【ラノベ】攻撃魔術の使えない魔術師 〈ウェステッド村編〉【感想/ネタバレ】
著:絹野 帽子 イラスト:祁島 セロ(けしま)
オレはまだ貴女に何も返せていないんだ。
フェザー文庫2011年11月の新刊。約8年5ヶ月の積み。確か刊行早々、編集部と著者が揉めて2巻以降の執筆がストップして話題になったんだよな。書店から消える前に買っておこうと思って押さえたんだった筈。帯のセンスがあまりにも無くて震える。やる気の無い学生が単位のために嫌々作ったみがすさまじい……。
主人公の大杉健太郎は事故死の末、異世界転生を果たす。転生した先は健太郎が大好きなMMORPGグロリス・ワールドにそっくりな世界で……。
要は流行りのゲームチックな異世界転生チートものです。略称は『コマツな』。やだ、可愛い……。
レーベルがレーベルだけに、どんなとんでもないブツが飛び出してくるのかとヒヤヒヤしていたが、なかなかどうして面白かったぞ。
ユリアという貴族の幼い女の子に転生した健太郎が地道にこの世界の法則を調べていく展開が好みでした。
こちらの世界でお母さんを救うために、ひた隠しにしていた魔術の能力を使うシーンはハートフルでなぁ。
素直に楽しめたので、まだ攻撃魔術が使えないという異質さが強く出る前にこの物語が強制終了というのは何とも勿体無い。
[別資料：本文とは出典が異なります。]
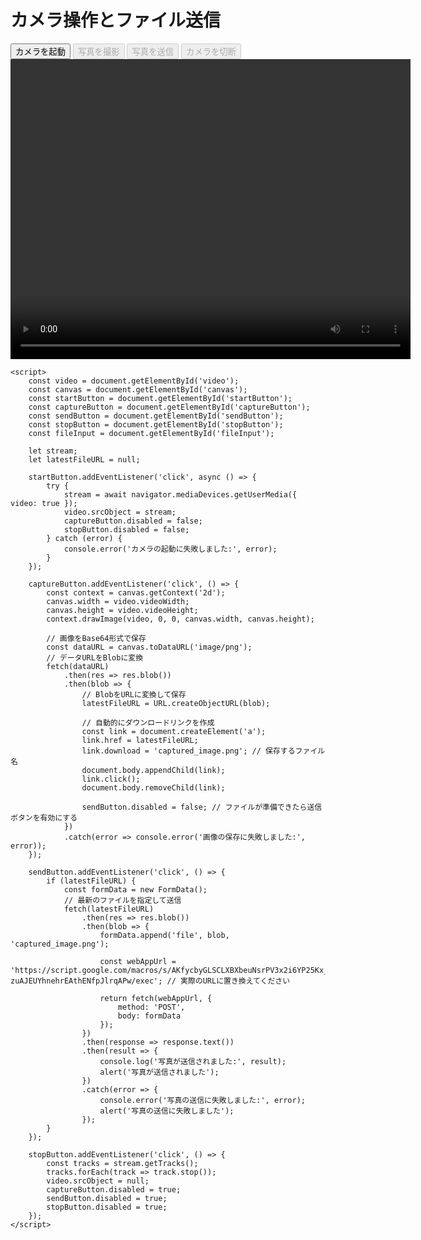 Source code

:<!DOCTYPE html>
<html lang="ja">

<head>
    <meta charset="UTF-8">
    <meta name="viewport" content="width=device-width, initial-scale=1.0">
    <title>カメラ操作とファイル送信</title>
</head>

<body>
    <h1>カメラ操作とファイル送信</h1>
    <button id="startButton">カメラを起動</button>
    <button id="captureButton" disabled>写真を撮影</button>
    <input type="file" id="fileInput" accept="image/*" style="display: none;">
    <button id="sendButton" disabled>写真を送信</button>
    <button id="stopButton" disabled>カメラを切断</button>
    <video id="video" width="640" height="480" autoplay></video>
    <canvas id="canvas" width="640" height="480" style="display: none;"></canvas>

    <script>
        const video = document.getElementById('video');
        const canvas = document.getElementById('canvas');
        const startButton = document.getElementById('startButton');
        const captureButton = document.getElementById('captureButton');
        const sendButton = document.getElementById('sendButton');
        const stopButton = document.getElementById('stopButton');
        const fileInput = document.getElementById('fileInput');

        let stream;
        let latestFileURL = null;

        startButton.addEventListener('click', async () => {
            try {
                stream = await navigator.mediaDevices.getUserMedia({ video: true });
                video.srcObject = stream;
                captureButton.disabled = false;
                stopButton.disabled = false;
            } catch (error) {
                console.error('カメラの起動に失敗しました:', error);
            }
        });

        captureButton.addEventListener('click', () => {
            const context = canvas.getContext('2d');
            canvas.width = video.videoWidth;
            canvas.height = video.videoHeight;
            context.drawImage(video, 0, 0, canvas.width, canvas.height);

            // 画像をBase64形式で保存
            const dataURL = canvas.toDataURL('image/png');
            // データURLをBlobに変換
            fetch(dataURL)
                .then(res => res.blob())
                .then(blob => {
                    // BlobをURLに変換して保存
                    latestFileURL = URL.createObjectURL(blob);

                    // 自動的にダウンロードリンクを作成
                    const link = document.createElement('a');
                    link.href = latestFileURL;
                    link.download = 'captured_image.png'; // 保存するファイル名
                    document.body.appendChild(link);
                    link.click();
                    document.body.removeChild(link);

                    sendButton.disabled = false; // ファイルが準備できたら送信ボタンを有効にする
                })
                .catch(error => console.error('画像の保存に失敗しました:', error));
        });

        sendButton.addEventListener('click', () => {
            if (latestFileURL) {
                const formData = new FormData();
                // 最新のファイルを指定して送信
                fetch(latestFileURL)
                    .then(res => res.blob())
                    .then(blob => {
                        formData.append('file', blob, 'captured_image.png');

                        const webAppUrl = 'https://script.google.com/macros/s/AKfycbyGLSCLXBXbeuNsrPV3x2i6YP25Kx_SWU8s43HOY2-zuAJEUYhnehrEAthENfpJlrqAPw/exec'; // 実際のURLに置き換えてください

                        return fetch(webAppUrl, {
                            method: 'POST',
                            body: formData
                        });
                    })
                    .then(response => response.text())
                    .then(result => {
                        console.log('写真が送信されました:', result);
                        alert('写真が送信されました');
                    })
                    .catch(error => {
                        console.error('写真の送信に失敗しました:', error);
                        alert('写真の送信に失敗しました');
                    });
            }
        });

        stopButton.addEventListener('click', () => {
            const tracks = stream.getTracks();
            tracks.forEach(track => track.stop());
            video.srcObject = null;
            captureButton.disabled = true;
            sendButton.disabled = true;
            stopButton.disabled = true;
        });
    </script>
</body>

</html> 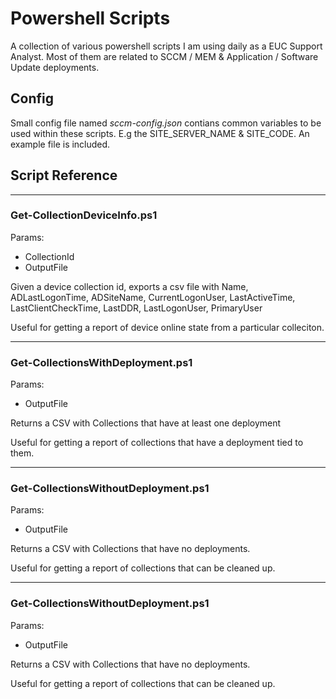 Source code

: # Powershell Scripts

A collection of various powershell scripts I am using daily as a EUC Support Analyst. Most of them are related to SCCM / MEM & Application / Software Update deployments.

## Config

Small config file named _sccm-config.json_ contians common variables to be used within these scripts. E.g the SITE_SERVER_NAME & SITE_CODE. An example file is included.

## Script Reference

---

### Get-CollectionDeviceInfo.ps1

Params:

- CollectionId
- OutputFile

Given a device collection id, exports a csv file with Name, ADLastLogonTime, ADSiteName, CurrentLogonUser, LastActiveTime, LastClientCheckTime, LastDDR, LastLogonUser, PrimaryUser

Useful for getting a report of device online state from a particular colleciton.

---

### Get-CollectionsWithDeployment.ps1

Params:

- OutputFile

Returns a CSV with Collections that have at least one deployment

Useful for getting a report of collections that have a deployment tied to them.

---

### Get-CollectionsWithoutDeployment.ps1

Params:

- OutputFile

Returns a CSV with Collections that have no deployments.

Useful for getting a report of collections that can be cleaned up.

---

### Get-CollectionsWithoutDeployment.ps1

Params:

- OutputFile

Returns a CSV with Collections that have no deployments.

Useful for getting a report of collections that can be cleaned up.
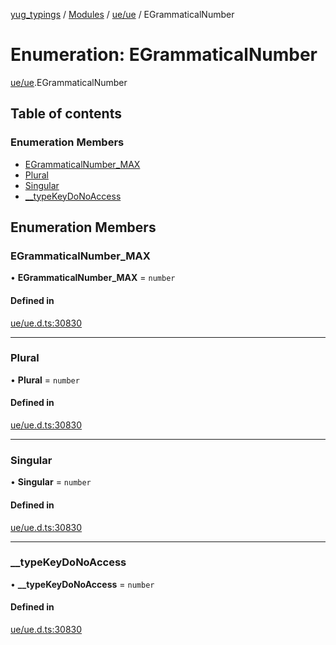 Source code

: [yug_typings](../README.md) / [Modules](../modules.md) / [ue/ue](../modules/ue_ue.md) / EGrammaticalNumber

# Enumeration: EGrammaticalNumber

[ue/ue](../modules/ue_ue.md).EGrammaticalNumber

## Table of contents

### Enumeration Members

- [EGrammaticalNumber\_MAX](ue_ue.EGrammaticalNumber.md#egrammaticalnumber_max)
- [Plural](ue_ue.EGrammaticalNumber.md#plural)
- [Singular](ue_ue.EGrammaticalNumber.md#singular)
- [\_\_typeKeyDoNoAccess](ue_ue.EGrammaticalNumber.md#__typekeydonoaccess)

## Enumeration Members

### EGrammaticalNumber\_MAX

• **EGrammaticalNumber\_MAX** = `number`

#### Defined in

[ue/ue.d.ts:30830](https://github.com/YugMetaverse/yug_typings/blob/25cad34/ue/ue.d.ts#L30830)

___

### Plural

• **Plural** = `number`

#### Defined in

[ue/ue.d.ts:30830](https://github.com/YugMetaverse/yug_typings/blob/25cad34/ue/ue.d.ts#L30830)

___

### Singular

• **Singular** = `number`

#### Defined in

[ue/ue.d.ts:30830](https://github.com/YugMetaverse/yug_typings/blob/25cad34/ue/ue.d.ts#L30830)

___

### \_\_typeKeyDoNoAccess

• **\_\_typeKeyDoNoAccess** = `number`

#### Defined in

[ue/ue.d.ts:30830](https://github.com/YugMetaverse/yug_typings/blob/25cad34/ue/ue.d.ts#L30830)
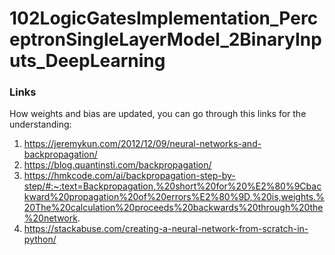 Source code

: # 102LogicGatesImplementation_PerceptronSingleLayerModel_2BinaryInputs_DeepLearning

### Links
How weights and bias are updated, you can go through this links for the understanding:
1. https://jeremykun.com/2012/12/09/neural-networks-and-backpropagation/
2. https://blog.quantinsti.com/backpropagation/
3. https://hmkcode.com/ai/backpropagation-step-by-step/#:~:text=Backpropagation,%20short%20for%20%E2%80%9Cbackward%20propagation%20of%20errors%E2%80%9D,%20is,weights.%20The%20calculation%20proceeds%20backwards%20through%20the%20network.
4. https://stackabuse.com/creating-a-neural-network-from-scratch-in-python/
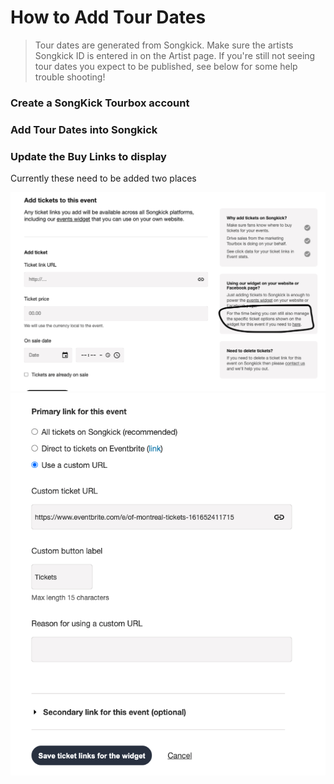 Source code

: # How to Add Tour Dates
> Tour dates are generated from Songkick. Make sure the artists Songkick ID is entered in on the Artist page. If you're still not seeing tour dates you expect to be published, see below for some help trouble shooting! 

### Create a SongKick Tourbox account 

### Add Tour Dates into Songkick 

### Update the Buy Links to display
Currently these need to be added two places 

![](views/songkick.png)
![](views/songkick_2.png) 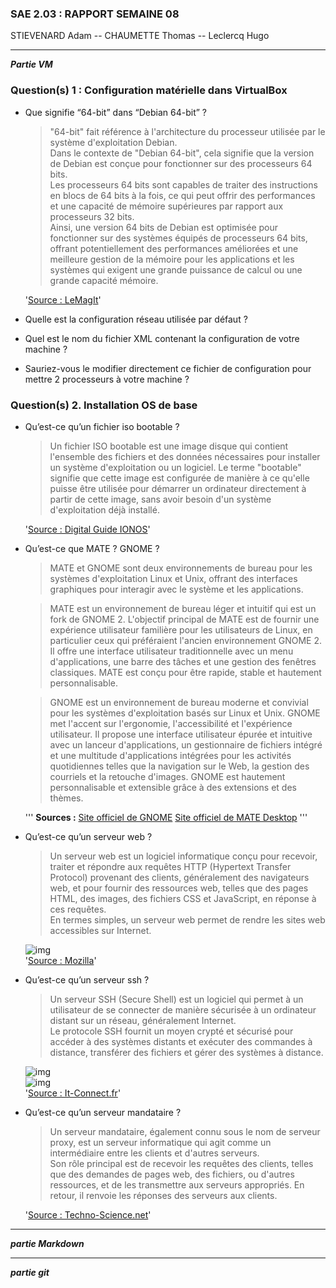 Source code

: ### SAE 2.03 : RAPPORT SEMAINE 08

STIEVENARD Adam -- CHAUMETTE Thomas -- Leclercq Hugo

---
**_Partie VM_**

### Question(s) 1 : Configuration matérielle dans VirtualBox 
* Que signifie “64-bit” dans “Debian 64-bit” ?
    
    > "64-bit" fait référence à l'architecture du processeur utilisée par le système d'exploitation Debian.  
    Dans le contexte de "Debian 64-bit", cela signifie que la version de Debian est conçue pour fonctionner sur des processeurs 64 bits.  
    Les processeurs 64 bits sont capables de traiter des instructions en blocs de 64 bits à la fois, ce qui peut offrir des performances et une capacité de mémoire supérieures par rapport aux processeurs 32 bits.  
    Ainsi, une version 64 bits de Debian est optimisée pour fonctionner sur des systèmes équipés de processeurs 64 bits, offrant potentiellement des performances améliorées et une meilleure gestion de la mémoire pour les applications et les systèmes qui exigent une grande puissance de calcul ou une grande capacité mémoire.
    
    '[Source : LeMagIt](https://www.lemagit.fr/definition/64-bits)'

* Quelle est la configuration réseau utilisée par défaut ?
* Quel est le nom du fichier XML contenant la configuration de votre machine ?
* Sauriez-vous le modifier directement ce fichier de configuration pour mettre 2 processeurs à votre machine ?

### Question(s) 2. Installation OS de base 
* Qu’est-ce qu’un fichier iso bootable ?

    > Un fichier ISO bootable est une image disque qui contient l'ensemble des fichiers et des données nécessaires pour installer un système d'exploitation ou un logiciel. Le terme "bootable" signifie que cette image est configurée de manière à ce qu'elle puisse être utilisée pour démarrer un ordinateur directement à partir de cette image, sans avoir besoin d'un système d'exploitation déjà installé.

    '[Source : Digital Guide IONOS](https://www.ionos.fr/digitalguide/serveur/know-how/quest-ce-quun-fichier-iso/)'

* Qu’est-ce que MATE ? GNOME ?

    
    > MATE et GNOME sont deux environnements de bureau pour les systèmes d'exploitation Linux et Unix, offrant des interfaces graphiques pour interagir avec le système et les applications.
    
    > MATE est un environnement de bureau léger et intuitif qui est un fork de GNOME 2. L'objectif principal de MATE est de fournir une expérience utilisateur familière pour les utilisateurs de Linux, en particulier ceux qui préféraient l'ancien environnement GNOME 2. Il offre une interface utilisateur traditionnelle avec un menu d'applications, une barre des tâches et une gestion des fenêtres classiques. MATE est conçu pour être rapide, stable et hautement personnalisable.
    
    > GNOME est un environnement de bureau moderne et convivial pour les systèmes d'exploitation basés sur Linux et Unix. GNOME met l'accent sur l'ergonomie, l'accessibilité et l'expérience utilisateur. Il propose une interface utilisateur épurée et intuitive avec un lanceur d'applications, un gestionnaire de fichiers intégré et une multitude d'applications intégrées pour les activités quotidiennes telles que la navigation sur le Web, la gestion des courriels et la retouche d'images. GNOME est hautement personnalisable et extensible grâce à des extensions et des thèmes.

    '''
    **Sources :**
    [Site officiel de GNOME](https://www.gnome.org/)
    [Site officiel de MATE Desktop](https://mate-desktop.org/)
    '''

* Qu’est-ce qu’un serveur web ?
    > Un serveur web est un logiciel informatique conçu pour recevoir, traiter et répondre aux requêtes HTTP (Hypertext Transfer Protocol) provenant des clients, généralement des navigateurs web, et pour fournir des ressources web, telles que des pages HTML, des images, des fichiers CSS et JavaScript, en réponse à ces requêtes.  
    En termes simples, un serveur web permet de rendre les sites web accessibles sur Internet.

    ![img]()  
    '[Source : Mozilla](https://developer.mozilla.org/fr/docs/Learn/Common_questions/Web_mechanics/What_is_a_web_server)'

* Qu’est-ce qu’un serveur ssh ?
    > Un serveur SSH (Secure Shell) est un logiciel qui permet à un utilisateur de se connecter de manière sécurisée à un ordinateur distant sur un réseau, généralement Internet.  
    Le protocole SSH fournit un moyen crypté et sécurisé pour accéder à des systèmes distants et exécuter des commandes à distance, transférer des fichiers et gérer des systèmes à distance.  

    ![img]()  
    ![img]()  
    '[Source : It-Connect.fr](https://www.it-connect.fr/chapitres/quest-ce-que-ssh/)'

* Qu’est-ce qu’un serveur mandataire ?
    > Un serveur mandataire, également connu sous le nom de serveur proxy, est un serveur informatique qui agit comme un intermédiaire entre les clients et d'autres serveurs.  
    Son rôle principal est de recevoir les requêtes des clients, telles que des demandes de pages web, des fichiers, ou d'autres ressources, et de les transmettre aux serveurs appropriés.  En retour, il renvoie les réponses des serveurs aux clients.  
    
    '[Source : Techno-Science.net](https://www.techno-science.net/definition/3812.html)'

---
**_partie Markdown_**

---
**_partie git_**
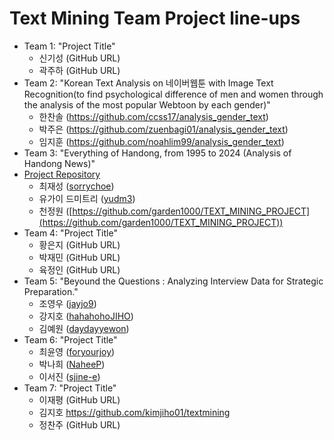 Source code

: # Text Mining Team Project line-ups

- Team 1: "Project Title"
    - 신기성 (GitHub URL)
    - 곽주하 (GitHub URL)
- Team 2: "Korean Text Analysis on 네이버웹툰 with Image Text Recognition(to find psychological difference of men and women through the analysis of the most popular Webtoon by each gender)"
    - 한찬솔 (https://github.com/ccss17/analysis_gender_text)
    - 박주은 (https://github.com/zuenbagi01/analysis_gender_text)
    - 임지훈 (https://github.com/noahlim99/analysis_gender_text)
- Team 3: "Everything of Handong, from 1995 to 2024 (Analysis of Handong News)"
- [Project Repository](https://github.com/TMT2/Final-Team-Project)
    - 최재성 ([sorrychoe](https://github.com/sorrychoe))
    - 유가이 드미트리 ([yudm3](https://github.com/yudm3/HandongNewsAnalysis))
    - 천정원 ([https://github.com/garden1000/TEXT_MINING_PROJECT](https://github.com/garden1000/TEXT_MINING_PROJECT))
- Team 4: "Project Title"
    - 황은지 (GitHub URL)
    - 박재민 (GitHub URL)
    - 육정인 (GitHub URL)
- Team 5: "Beyound the Questions : Analyzing Interview Data for Strategic Preparation."
    - 조영우 ([jayjo9](https://github.com/jayjo9/text_mining_team_proj))
    - 강지호 ([hahahohoJIHO](https://github.com/hahahohoJIHO/24-2TextMiningProject))
    - 김예원 ([daydayyewon](https://github.com/daydayyewon/Team_Mining_Project))
- Team 6: "Project Title"
    - 최윤영 ([foryourjoy](https://github.com/foryourjoy/TextMining-team6))
    - 박나희 ([NaheeP](https://github.com/NaheeP/TextMining-team6))
    - 이서진 ([sjine-e](https://github.com/sjine-e/TextMining-team6))
- Team 7: "Project Title"
    - 이재평 (GitHub URL)
    - 김지호 https://github.com/kimjiho01/textmining
    - 정찬주 (GitHub URL)
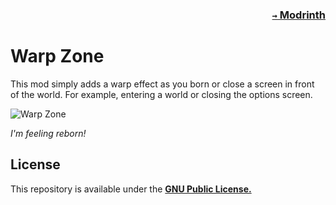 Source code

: ### <p align=right>[`→` Modrinth](https://modrinth.com/mod/warp-zone)</p>

# Warp Zone

This mod simply adds a warp effect as you born or close a screen in front of the world. For example, entering a world or closing the options screen.

![Warp Zone](/artwork/content/warp.gif)

*I'm feeling reborn!*

## License

This repository is available under the **[GNU Public License.](LICENSE)**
今調べたら、編集部と揉めた時点でweb連載も止まっちゃったのね……。
しかもフェザー文庫自体も創刊から僅か半年程で絶命したという……。
1ページ18行という組み方はラノベとしては、やや多め。スニーカー文庫やМF文庫Jが17行だからな。
これはページ数を少なくしてコストを抑えたいという魂胆なんだろうか。
また、口絵は存在せず、その代わりか挿絵がページの下1/3に置かれているページが大量にある。小刻みにイラストが出て来るので児童書のようなリーダビリティの高さはあるが、これは絵師さんがしんどいでしょう。
レーベルの雰囲気的にも金払いが良さそうには見えないし、事実、仕事量の多さで絵師さんと揉めたケースもあった模様。
そういや確か今は亡きスマッシュ文庫もイラストの多さを目玉にしてなかったっけ。あそこも長く続かなかったんだよなぁ。
大手レーベルさんがやっていない以上、そこにはやれない明確な理由があるということなんだろうな。